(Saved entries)

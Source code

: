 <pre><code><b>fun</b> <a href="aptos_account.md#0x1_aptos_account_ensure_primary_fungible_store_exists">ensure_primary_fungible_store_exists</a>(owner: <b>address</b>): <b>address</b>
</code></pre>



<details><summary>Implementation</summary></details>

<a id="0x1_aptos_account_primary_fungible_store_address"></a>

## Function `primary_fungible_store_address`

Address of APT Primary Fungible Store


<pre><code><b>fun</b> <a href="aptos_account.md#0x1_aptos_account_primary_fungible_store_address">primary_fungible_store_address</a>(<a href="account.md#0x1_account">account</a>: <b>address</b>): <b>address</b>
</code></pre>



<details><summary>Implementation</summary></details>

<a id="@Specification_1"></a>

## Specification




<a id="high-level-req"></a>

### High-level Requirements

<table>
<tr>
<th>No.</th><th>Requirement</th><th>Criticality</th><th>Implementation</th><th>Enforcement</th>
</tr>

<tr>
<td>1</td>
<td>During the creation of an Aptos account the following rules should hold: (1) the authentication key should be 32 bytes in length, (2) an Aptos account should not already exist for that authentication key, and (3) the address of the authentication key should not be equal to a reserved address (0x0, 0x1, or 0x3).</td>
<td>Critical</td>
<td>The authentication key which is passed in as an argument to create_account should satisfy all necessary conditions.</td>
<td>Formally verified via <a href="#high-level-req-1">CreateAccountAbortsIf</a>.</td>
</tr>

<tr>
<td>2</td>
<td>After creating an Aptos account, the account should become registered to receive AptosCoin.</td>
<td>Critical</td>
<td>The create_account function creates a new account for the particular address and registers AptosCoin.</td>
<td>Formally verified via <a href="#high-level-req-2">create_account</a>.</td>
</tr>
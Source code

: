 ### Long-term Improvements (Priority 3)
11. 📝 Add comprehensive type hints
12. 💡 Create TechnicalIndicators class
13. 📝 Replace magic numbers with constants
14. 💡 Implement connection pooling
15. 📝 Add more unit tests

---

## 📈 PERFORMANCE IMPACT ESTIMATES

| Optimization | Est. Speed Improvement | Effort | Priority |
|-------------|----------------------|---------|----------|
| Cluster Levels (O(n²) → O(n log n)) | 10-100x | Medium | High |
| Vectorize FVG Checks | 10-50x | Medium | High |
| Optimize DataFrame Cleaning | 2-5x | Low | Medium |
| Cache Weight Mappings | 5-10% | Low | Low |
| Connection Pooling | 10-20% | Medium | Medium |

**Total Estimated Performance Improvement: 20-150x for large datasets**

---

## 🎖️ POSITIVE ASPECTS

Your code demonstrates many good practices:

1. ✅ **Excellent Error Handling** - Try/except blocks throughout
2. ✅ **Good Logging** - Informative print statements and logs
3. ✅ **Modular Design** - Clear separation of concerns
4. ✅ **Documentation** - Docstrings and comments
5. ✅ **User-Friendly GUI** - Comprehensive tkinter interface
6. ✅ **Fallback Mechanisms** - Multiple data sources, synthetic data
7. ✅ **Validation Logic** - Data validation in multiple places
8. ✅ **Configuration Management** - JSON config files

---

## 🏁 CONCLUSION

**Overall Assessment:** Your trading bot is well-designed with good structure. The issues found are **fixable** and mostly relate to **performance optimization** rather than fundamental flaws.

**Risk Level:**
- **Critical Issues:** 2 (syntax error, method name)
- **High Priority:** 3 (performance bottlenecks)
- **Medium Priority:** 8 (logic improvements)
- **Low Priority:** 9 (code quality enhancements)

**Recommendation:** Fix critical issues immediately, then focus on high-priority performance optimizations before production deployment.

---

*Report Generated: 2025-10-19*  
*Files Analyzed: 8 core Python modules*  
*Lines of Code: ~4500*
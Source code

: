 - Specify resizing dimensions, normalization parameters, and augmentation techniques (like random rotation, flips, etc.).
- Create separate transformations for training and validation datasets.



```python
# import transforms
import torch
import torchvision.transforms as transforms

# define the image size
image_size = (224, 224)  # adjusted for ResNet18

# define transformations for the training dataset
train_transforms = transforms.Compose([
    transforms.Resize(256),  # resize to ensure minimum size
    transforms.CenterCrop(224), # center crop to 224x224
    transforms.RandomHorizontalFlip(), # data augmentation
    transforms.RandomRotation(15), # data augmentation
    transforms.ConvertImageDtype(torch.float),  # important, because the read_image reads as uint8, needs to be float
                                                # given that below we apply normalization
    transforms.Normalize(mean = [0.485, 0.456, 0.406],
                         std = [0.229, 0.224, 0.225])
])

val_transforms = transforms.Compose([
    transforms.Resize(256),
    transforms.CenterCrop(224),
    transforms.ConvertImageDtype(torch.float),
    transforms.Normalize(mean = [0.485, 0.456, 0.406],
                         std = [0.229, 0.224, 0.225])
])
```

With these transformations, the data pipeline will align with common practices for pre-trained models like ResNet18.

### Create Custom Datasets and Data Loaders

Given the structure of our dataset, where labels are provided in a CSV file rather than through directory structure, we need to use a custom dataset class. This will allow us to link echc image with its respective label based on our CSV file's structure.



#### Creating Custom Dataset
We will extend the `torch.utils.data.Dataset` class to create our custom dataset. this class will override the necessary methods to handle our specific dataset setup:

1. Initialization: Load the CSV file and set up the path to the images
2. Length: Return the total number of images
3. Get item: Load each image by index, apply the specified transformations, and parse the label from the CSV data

▶ [Your goal]
Line by line, output the records exactly as given.

▶ [Expected answer]
Source code

: <pre><code><b>fun</b> <a href="aptos_account.md#0x1_aptos_account_ensure_primary_fungible_store_exists">ensure_primary_fungible_store_exists</a>(owner: <b>address</b>): <b>address</b>
</code></pre>



<details><summary>Implementation</summary></details>

<a id="0x1_aptos_account_primary_fungible_store_address"></a>

## Function `primary_fungible_store_address`

Address of APT Primary Fungible Store


<pre><code><b>fun</b> <a href="aptos_account.md#0x1_aptos_account_primary_fungible_store_address">primary_fungible_store_address</a>(<a href="account.md#0x1_account">account</a>: <b>address</b>): <b>address</b>
</code></pre>



<details><summary>Implementation</summary></details>

<a id="@Specification_1"></a>

## Specification




<a id="high-level-req"></a>

### High-level Requirements

<table>
<tr>
<th>No.</th><th>Requirement</th><th>Criticality</th><th>Implementation</th><th>Enforcement</th>
</tr>

<tr>
<td>1</td>
<td>During the creation of an Aptos account the following rules should hold: (1) the authentication key should be 32 bytes in length, (2) an Aptos account should not already exist for that authentication key, and (3) the address of the authentication key should not be equal to a reserved address (0x0, 0x1, or 0x3).</td>
<td>Critical</td>
<td>The authentication key which is passed in as an argument to create_account should satisfy all necessary conditions.</td>
<td>Formally verified via <a href="#high-level-req-1">CreateAccountAbortsIf</a>.</td>
</tr>

<tr>
<td>2</td>
<td>After creating an Aptos account, the account should become registered to receive AptosCoin.</td>
<td>Critical</td>
<td>The create_account function creates a new account for the particular address and registers AptosCoin.</td>
<td>Formally verified via <a href="#high-level-req-2">create_account</a>.</td>
</tr>
Source code

: ### Long-term Improvements (Priority 3)
11. 📝 Add comprehensive type hints
12. 💡 Create TechnicalIndicators class
13. 📝 Replace magic numbers with constants
14. 💡 Implement connection pooling
15. 📝 Add more unit tests

---

## 📈 PERFORMANCE IMPACT ESTIMATES

| Optimization | Est. Speed Improvement | Effort | Priority |
|-------------|----------------------|---------|----------|
| Cluster Levels (O(n²) → O(n log n)) | 10-100x | Medium | High |
| Vectorize FVG Checks | 10-50x | Medium | High |
| Optimize DataFrame Cleaning | 2-5x | Low | Medium |
| Cache Weight Mappings | 5-10% | Low | Low |
| Connection Pooling | 10-20% | Medium | Medium |

**Total Estimated Performance Improvement: 20-150x for large datasets**

---

## 🎖️ POSITIVE ASPECTS

Your code demonstrates many good practices:

1. ✅ **Excellent Error Handling** - Try/except blocks throughout
2. ✅ **Good Logging** - Informative print statements and logs
3. ✅ **Modular Design** - Clear separation of concerns
4. ✅ **Documentation** - Docstrings and comments
5. ✅ **User-Friendly GUI** - Comprehensive tkinter interface
6. ✅ **Fallback Mechanisms** - Multiple data sources, synthetic data
7. ✅ **Validation Logic** - Data validation in multiple places
8. ✅ **Configuration Management** - JSON config files

---

## 🏁 CONCLUSION

**Overall Assessment:** Your trading bot is well-designed with good structure. The issues found are **fixable** and mostly relate to **performance optimization** rather than fundamental flaws.

**Risk Level:**
- **Critical Issues:** 2 (syntax error, method name)
- **High Priority:** 3 (performance bottlenecks)
- **Medium Priority:** 8 (logic improvements)
- **Low Priority:** 9 (code quality enhancements)

**Recommendation:** Fix critical issues immediately, then focus on high-priority performance optimizations before production deployment.

---

*Report Generated: 2025-10-19*  
*Files Analyzed: 8 core Python modules*  
*Lines of Code: ~4500*
Source code

: - Specify resizing dimensions, normalization parameters, and augmentation techniques (like random rotation, flips, etc.).
- Create separate transformations for training and validation datasets.



```python
# import transforms
import torch
import torchvision.transforms as transforms

# define the image size
image_size = (224, 224)  # adjusted for ResNet18

# define transformations for the training dataset
train_transforms = transforms.Compose([
    transforms.Resize(256),  # resize to ensure minimum size
    transforms.CenterCrop(224), # center crop to 224x224
    transforms.RandomHorizontalFlip(), # data augmentation
    transforms.RandomRotation(15), # data augmentation
    transforms.ConvertImageDtype(torch.float),  # important, because the read_image reads as uint8, needs to be float
                                                # given that below we apply normalization
    transforms.Normalize(mean = [0.485, 0.456, 0.406],
                         std = [0.229, 0.224, 0.225])
])

val_transforms = transforms.Compose([
    transforms.Resize(256),
    transforms.CenterCrop(224),
    transforms.ConvertImageDtype(torch.float),
    transforms.Normalize(mean = [0.485, 0.456, 0.406],
                         std = [0.229, 0.224, 0.225])
])
```

With these transformations, the data pipeline will align with common practices for pre-trained models like ResNet18.

### Create Custom Datasets and Data Loaders

Given the structure of our dataset, where labels are provided in a CSV file rather than through directory structure, we need to use a custom dataset class. This will allow us to link echc image with its respective label based on our CSV file's structure.



#### Creating Custom Dataset
We will extend the `torch.utils.data.Dataset` class to create our custom dataset. this class will override the necessary methods to handle our specific dataset setup:

1. Initialization: Load the CSV file and set up the path to the images
2. Length: Return the total number of images
3. Get item: Load each image by index, apply the specified transformations, and parse the label from the CSV data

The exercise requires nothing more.